[Data extracts Boundary: Start]
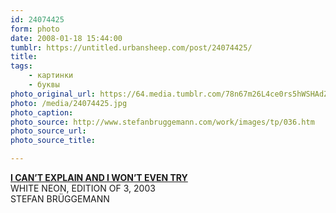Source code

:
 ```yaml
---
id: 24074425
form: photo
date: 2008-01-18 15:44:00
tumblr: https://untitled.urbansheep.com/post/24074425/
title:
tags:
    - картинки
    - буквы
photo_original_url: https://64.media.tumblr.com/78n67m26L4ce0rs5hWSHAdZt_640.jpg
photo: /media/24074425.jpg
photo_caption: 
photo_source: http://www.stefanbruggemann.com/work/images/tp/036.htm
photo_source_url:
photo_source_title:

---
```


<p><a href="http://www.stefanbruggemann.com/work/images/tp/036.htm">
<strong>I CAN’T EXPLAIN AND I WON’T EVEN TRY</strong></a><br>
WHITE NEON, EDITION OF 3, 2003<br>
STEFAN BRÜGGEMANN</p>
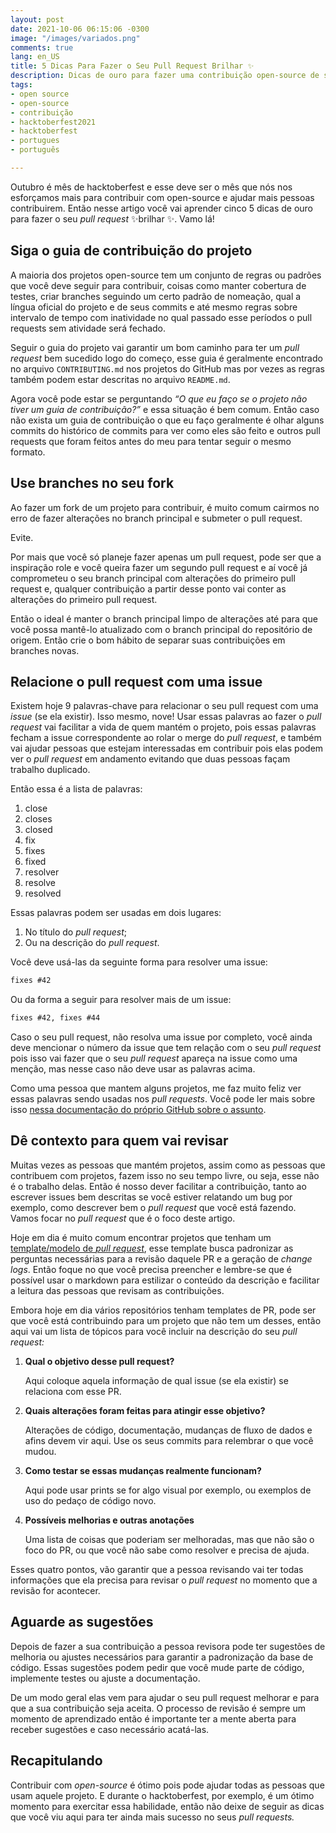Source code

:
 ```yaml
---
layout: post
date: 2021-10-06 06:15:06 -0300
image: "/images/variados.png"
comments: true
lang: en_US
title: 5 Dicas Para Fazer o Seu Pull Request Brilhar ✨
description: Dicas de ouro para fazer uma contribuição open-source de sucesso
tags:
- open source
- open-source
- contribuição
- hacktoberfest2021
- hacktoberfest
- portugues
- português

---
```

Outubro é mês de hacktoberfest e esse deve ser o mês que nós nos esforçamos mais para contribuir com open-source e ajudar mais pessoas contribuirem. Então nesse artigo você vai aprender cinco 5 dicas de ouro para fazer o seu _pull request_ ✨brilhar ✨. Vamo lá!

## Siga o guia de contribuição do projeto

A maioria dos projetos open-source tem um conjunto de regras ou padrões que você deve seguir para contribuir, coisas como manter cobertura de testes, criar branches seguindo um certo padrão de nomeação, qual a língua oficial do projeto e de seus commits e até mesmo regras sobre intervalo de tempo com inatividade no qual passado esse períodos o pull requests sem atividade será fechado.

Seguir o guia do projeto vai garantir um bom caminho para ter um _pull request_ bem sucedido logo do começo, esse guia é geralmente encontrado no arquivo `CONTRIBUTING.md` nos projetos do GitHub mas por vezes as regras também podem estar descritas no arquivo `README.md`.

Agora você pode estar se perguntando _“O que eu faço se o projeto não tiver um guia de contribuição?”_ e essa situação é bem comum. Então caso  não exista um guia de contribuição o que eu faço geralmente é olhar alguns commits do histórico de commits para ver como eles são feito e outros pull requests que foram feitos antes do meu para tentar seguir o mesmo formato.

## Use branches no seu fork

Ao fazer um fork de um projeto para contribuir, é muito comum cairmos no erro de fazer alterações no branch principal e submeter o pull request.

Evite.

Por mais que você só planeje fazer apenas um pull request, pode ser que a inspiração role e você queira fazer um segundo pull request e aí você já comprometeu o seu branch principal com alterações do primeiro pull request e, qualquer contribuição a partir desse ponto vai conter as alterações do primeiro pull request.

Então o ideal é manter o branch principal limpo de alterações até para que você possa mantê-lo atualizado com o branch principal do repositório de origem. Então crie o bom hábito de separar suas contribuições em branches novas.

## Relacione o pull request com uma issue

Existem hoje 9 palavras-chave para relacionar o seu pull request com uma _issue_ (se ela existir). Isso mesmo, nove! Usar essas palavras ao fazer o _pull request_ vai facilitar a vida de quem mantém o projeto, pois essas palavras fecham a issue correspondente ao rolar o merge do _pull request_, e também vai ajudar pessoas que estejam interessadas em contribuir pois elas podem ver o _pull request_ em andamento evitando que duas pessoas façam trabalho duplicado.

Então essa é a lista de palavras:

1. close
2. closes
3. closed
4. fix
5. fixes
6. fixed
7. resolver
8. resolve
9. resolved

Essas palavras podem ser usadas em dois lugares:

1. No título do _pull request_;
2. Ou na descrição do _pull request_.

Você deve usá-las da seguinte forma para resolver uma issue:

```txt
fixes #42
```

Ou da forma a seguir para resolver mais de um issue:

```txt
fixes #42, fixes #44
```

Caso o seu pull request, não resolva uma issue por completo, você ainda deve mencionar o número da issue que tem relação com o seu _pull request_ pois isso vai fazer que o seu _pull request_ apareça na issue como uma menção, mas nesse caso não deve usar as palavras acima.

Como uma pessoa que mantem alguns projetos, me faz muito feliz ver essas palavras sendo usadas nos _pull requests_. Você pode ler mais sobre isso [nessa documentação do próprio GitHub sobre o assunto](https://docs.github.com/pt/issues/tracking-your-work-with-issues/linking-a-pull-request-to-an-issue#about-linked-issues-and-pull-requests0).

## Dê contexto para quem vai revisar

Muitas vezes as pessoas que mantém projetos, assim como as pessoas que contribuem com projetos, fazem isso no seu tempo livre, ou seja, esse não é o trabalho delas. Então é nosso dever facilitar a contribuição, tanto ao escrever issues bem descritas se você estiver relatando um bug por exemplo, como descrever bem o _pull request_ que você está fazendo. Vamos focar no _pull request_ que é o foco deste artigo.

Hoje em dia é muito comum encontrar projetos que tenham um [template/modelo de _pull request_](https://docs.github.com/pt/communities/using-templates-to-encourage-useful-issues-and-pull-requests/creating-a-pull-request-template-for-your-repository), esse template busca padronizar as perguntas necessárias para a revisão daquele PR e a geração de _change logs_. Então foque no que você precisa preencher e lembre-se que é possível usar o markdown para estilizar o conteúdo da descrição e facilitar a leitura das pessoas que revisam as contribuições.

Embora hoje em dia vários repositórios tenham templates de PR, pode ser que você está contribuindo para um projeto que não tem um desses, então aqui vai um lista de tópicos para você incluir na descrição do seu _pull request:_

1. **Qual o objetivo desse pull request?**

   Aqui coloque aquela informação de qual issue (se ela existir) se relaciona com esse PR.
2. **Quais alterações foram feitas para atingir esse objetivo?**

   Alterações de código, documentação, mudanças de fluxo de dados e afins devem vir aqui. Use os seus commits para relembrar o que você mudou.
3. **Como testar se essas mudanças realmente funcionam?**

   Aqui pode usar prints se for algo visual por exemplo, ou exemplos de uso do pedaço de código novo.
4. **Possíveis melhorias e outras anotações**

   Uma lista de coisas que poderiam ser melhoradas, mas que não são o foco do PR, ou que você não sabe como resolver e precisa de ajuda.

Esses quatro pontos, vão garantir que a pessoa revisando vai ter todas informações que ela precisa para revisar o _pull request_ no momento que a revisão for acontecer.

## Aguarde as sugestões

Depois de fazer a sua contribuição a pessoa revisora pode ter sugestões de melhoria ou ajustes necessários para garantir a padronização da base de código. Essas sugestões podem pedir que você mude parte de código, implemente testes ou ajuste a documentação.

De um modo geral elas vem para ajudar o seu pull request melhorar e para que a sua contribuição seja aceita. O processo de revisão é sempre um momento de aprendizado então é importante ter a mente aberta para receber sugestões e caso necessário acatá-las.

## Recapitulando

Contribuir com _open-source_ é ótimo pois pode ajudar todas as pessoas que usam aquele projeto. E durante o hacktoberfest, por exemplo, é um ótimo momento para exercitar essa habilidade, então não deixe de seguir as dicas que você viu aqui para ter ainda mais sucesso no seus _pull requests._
[Data extracts Boundary: End]
[Data extracts Boundary: Start]
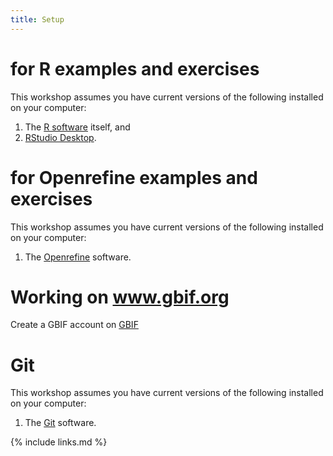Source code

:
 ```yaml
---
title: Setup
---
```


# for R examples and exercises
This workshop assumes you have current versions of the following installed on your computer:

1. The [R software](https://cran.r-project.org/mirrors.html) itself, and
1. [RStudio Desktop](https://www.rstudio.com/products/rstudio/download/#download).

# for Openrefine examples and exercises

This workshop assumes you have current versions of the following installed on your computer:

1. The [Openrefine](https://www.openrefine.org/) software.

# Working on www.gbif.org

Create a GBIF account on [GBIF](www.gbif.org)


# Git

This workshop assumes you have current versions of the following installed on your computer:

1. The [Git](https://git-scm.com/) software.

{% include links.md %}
[Data extracts Boundary: End]
[Data extracts Boundary: Start]
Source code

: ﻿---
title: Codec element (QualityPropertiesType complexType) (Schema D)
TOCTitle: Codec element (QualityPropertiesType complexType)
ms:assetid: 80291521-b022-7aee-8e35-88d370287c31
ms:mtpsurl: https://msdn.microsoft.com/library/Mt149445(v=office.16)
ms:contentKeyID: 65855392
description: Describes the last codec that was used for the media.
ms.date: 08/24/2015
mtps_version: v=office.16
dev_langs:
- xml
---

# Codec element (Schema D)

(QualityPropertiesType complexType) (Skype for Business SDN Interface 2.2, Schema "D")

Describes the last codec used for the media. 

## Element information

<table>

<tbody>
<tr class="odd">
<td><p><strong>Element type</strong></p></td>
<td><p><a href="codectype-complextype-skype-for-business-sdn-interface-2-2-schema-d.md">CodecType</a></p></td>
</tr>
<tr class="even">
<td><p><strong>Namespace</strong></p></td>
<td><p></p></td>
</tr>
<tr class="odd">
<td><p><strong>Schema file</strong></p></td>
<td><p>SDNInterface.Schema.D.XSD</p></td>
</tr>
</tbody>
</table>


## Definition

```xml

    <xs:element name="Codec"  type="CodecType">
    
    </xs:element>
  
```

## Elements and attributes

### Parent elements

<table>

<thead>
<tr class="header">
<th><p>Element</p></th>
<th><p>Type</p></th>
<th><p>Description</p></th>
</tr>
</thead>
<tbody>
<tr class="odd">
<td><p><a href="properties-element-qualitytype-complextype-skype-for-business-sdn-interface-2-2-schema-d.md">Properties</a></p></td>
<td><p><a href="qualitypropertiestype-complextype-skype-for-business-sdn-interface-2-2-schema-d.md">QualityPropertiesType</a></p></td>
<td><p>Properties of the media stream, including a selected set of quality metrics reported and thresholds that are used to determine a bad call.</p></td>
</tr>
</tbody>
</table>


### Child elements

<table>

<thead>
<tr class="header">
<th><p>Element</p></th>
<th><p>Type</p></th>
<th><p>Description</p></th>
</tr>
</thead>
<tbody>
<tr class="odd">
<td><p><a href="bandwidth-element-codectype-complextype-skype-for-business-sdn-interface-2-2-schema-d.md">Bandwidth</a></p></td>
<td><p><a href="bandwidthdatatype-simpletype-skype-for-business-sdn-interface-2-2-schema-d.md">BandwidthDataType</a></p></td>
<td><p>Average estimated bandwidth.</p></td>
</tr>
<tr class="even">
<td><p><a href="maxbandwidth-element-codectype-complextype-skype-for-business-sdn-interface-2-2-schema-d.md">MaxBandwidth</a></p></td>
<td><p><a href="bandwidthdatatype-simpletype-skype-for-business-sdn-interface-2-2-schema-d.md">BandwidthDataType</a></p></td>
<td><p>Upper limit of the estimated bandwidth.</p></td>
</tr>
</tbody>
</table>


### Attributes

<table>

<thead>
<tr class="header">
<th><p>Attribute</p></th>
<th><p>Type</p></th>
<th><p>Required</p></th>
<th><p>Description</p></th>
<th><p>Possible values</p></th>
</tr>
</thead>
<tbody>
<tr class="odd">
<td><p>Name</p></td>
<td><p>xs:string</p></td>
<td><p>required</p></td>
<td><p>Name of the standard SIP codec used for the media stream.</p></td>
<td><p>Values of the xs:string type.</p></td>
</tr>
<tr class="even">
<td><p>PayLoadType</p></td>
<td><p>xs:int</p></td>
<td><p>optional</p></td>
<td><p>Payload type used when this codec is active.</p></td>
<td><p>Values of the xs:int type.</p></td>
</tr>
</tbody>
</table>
[Data extracts Boundary: End]
Brief — In the listing, count the lines that contain the word "revisar", then give the number and nothing more.

Solution — 2